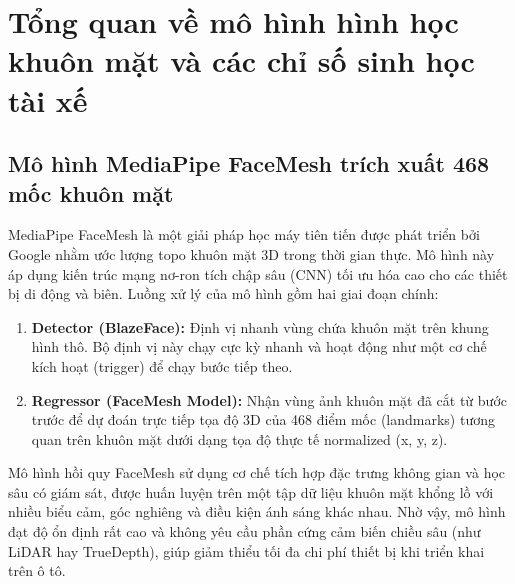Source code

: \documentclass[../DoAn.tex]{subfiles}
\begin{document}
\section{Tổng quan về mô hình hình học khuôn mặt và các chỉ số sinh học tài xế}
\label{section:3.1}

\subsection{Mô hình MediaPipe FaceMesh trích xuất 468 mốc khuôn mặt}
MediaPipe FaceMesh là một giải pháp học máy tiên tiến được phát triển bởi Google nhằm ước lượng topo khuôn mặt 3D trong thời gian thực. Mô hình này áp dụng kiến trúc mạng nơ-ron tích chập sâu (CNN) tối ưu hóa cao cho các thiết bị di động và biên. Luồng xử lý của mô hình gồm hai giai đoạn chính:
\begin{enumerate}
    \item \textbf{Detector (BlazeFace):} Định vị nhanh vùng chứa khuôn mặt trên khung hình thô. Bộ định vị này chạy cực kỳ nhanh và hoạt động như một cơ chế kích hoạt (trigger) để chạy bước tiếp theo.
    \item \textbf{Regressor (FaceMesh Model):} Nhận vùng ảnh khuôn mặt đã cắt từ bước trước để dự đoán trực tiếp tọa độ 3D của 468 điểm mốc (landmarks) tương quan trên khuôn mặt dưới dạng tọa độ thực tế normalized (x, y, z).
\end{enumerate}

Mô hình hồi quy FaceMesh sử dụng cơ chế tích hợp đặc trưng không gian và học sâu có giám sát, được huấn luyện trên một tập dữ liệu khuôn mặt khổng lồ với nhiều biểu cảm, góc nghiêng và điều kiện ánh sáng khác nhau. Nhờ vậy, mô hình đạt độ ổn định rất cao và không yêu cầu phần cứng cảm biến chiều sâu (như LiDAR hay TrueDepth), giúp giảm thiểu tối đa chi phí thiết bị khi triển khai trên ô tô.
\end{document}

--------------------------------------------------

* **Requirement**
The answer must be an exact reproduction of the records, with every picture left out.

* **Answer for the task**
Source code

: \documentclass[../DoAn.tex]{subfiles}
\begin{document}
\section{Tổng quan về mô hình hình học khuôn mặt và các chỉ số sinh học tài xế}
\label{section:3.1}

\subsection{Mô hình MediaPipe FaceMesh trích xuất 468 mốc khuôn mặt}
MediaPipe FaceMesh là một giải pháp học máy tiên tiến được phát triển bởi Google nhằm ước lượng topo khuôn mặt 3D trong thời gian thực. Mô hình này áp dụng kiến trúc mạng nơ-ron tích chập sâu (CNN) tối ưu hóa cao cho các thiết bị di động và biên. Luồng xử lý của mô hình gồm hai giai đoạn chính:
\begin{enumerate}
    \item \textbf{Detector (BlazeFace):} Định vị nhanh vùng chứa khuôn mặt trên khung hình thô. Bộ định vị này chạy cực kỳ nhanh và hoạt động như một cơ chế kích hoạt (trigger) để chạy bước tiếp theo.
    \item \textbf{Regressor (FaceMesh Model):} Nhận vùng ảnh khuôn mặt đã cắt từ bước trước để dự đoán trực tiếp tọa độ 3D của 468 điểm mốc (landmarks) tương quan trên khuôn mặt dưới dạng tọa độ thực tế normalized (x, y, z).
\end{enumerate}

Mô hình hồi quy FaceMesh sử dụng cơ chế tích hợp đặc trưng không gian và học sâu có giám sát, được huấn luyện trên một tập dữ liệu khuôn mặt khổng lồ với nhiều biểu cảm, góc nghiêng và điều kiện ánh sáng khác nhau. Nhờ vậy, mô hình đạt độ ổn định rất cao và không yêu cầu phần cứng cảm biến chiều sâu (như LiDAR hay TrueDepth), giúp giảm thiểu tối đa chi phí thiết bị khi triển khai trên ô tô.
\end{document}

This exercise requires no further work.